__Goal of the exercise__
Search the data for "катушек". Return each matching line.

__Material for the task__
============
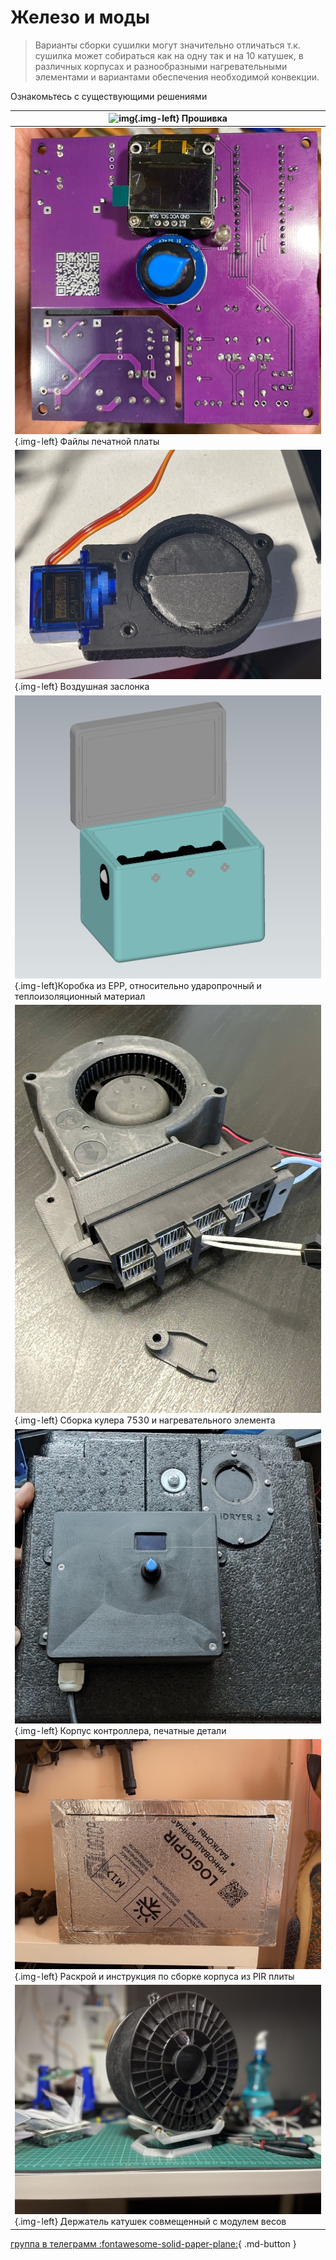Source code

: # Железо и моды

> Варианты сборки сушилки могут значительно отличаться т.к. сушилка может собираться как на одну так и на 10 катушек, в различных корпусах и разнообразными нагревательными элементами и вариантами обеспечения необходимой конвекции.

Ознакомьтесь с существующими решениями

| ![img](https://raw.githubusercontent.com/pavluchenkor/iDryerProject/main/iDryer%20v2/img/logoWeb2.png){.img-left} Прошивка|
|-|
| ![img](https://raw.githubusercontent.com/pavluchenkor/iDryerProject/main/iDryer%20v2/Hardware/PCB/img/photo_2023-09-15_15-45-55-web.jpeg){.img-left} Файлы печатной платы                                                   |
| ![img](https://raw.githubusercontent.com/pavluchenkor/iDryerProject/main/iDryer%20v2/Hardware/air%20damper/img/camphoto_959030623-web.jpeg){.img-left} Воздушная заслонка                                                   |
| ![img](https://raw.githubusercontent.com/pavluchenkor/iDryerProject/main/iDryer%20v2/Hardware/alternative%20case/img/alternativeCase1.png){.img-left}Коробка из EPP, относительно ударопрочный и теплоизоляционный материал |
| ![img](https://raw.githubusercontent.com/pavluchenkor/iDryerProject/main/iDryer%20v2/Hardware/Heater/7530-7525/img/photo_2023-09-15_15-37-05.jpg){.img-left} Сборка кулера 7530 и нагревательного элемента                  |
| ![img](https://raw.githubusercontent.com/pavluchenkor/iDryerProject/main/iDryer%20v2/Hardware/PCB%20Case/img/Assembly_ebox.jpg){.img-left} Корпус контроллера, печатные детали                                              |
| ![img](https://raw.githubusercontent.com/pavluchenkor/iDryerProject/main/iDryer%20v2/Hardware/PIR%20Box/img/IMG_8848-web.jpeg){.img-left} Раскрой и инструкция по сборке корпуса из PIR плиты                               |
| ![img](https://raw.githubusercontent.com/pavluchenkor/iDryerProject/main/iDryer%20v2/Hardware/Scale%20module/img/IMG_8882-web.jpeg){.img-left} Держатель катушек совмещенный с модулем весов                                |




[группа в телеграмм :fontawesome-solid-paper-plane:](https://t.me/iDryer){ .md-button }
============
__Solution to the problem__
> Варианты сборки сушилки могут значительно отличаться т.к. сушилка может собираться как на одну так и на 10 катушек, в различных корпусах и разнообразными нагревательными элементами и вариантами обеспечения необходимой конвекции.
| ![img](https://raw.githubusercontent.com/pavluchenkor/iDryerProject/main/iDryer%20v2/Hardware/Scale%20module/img/IMG_8882-web.jpeg){.img-left} Держатель катушек совмещенный с модулем весов                                |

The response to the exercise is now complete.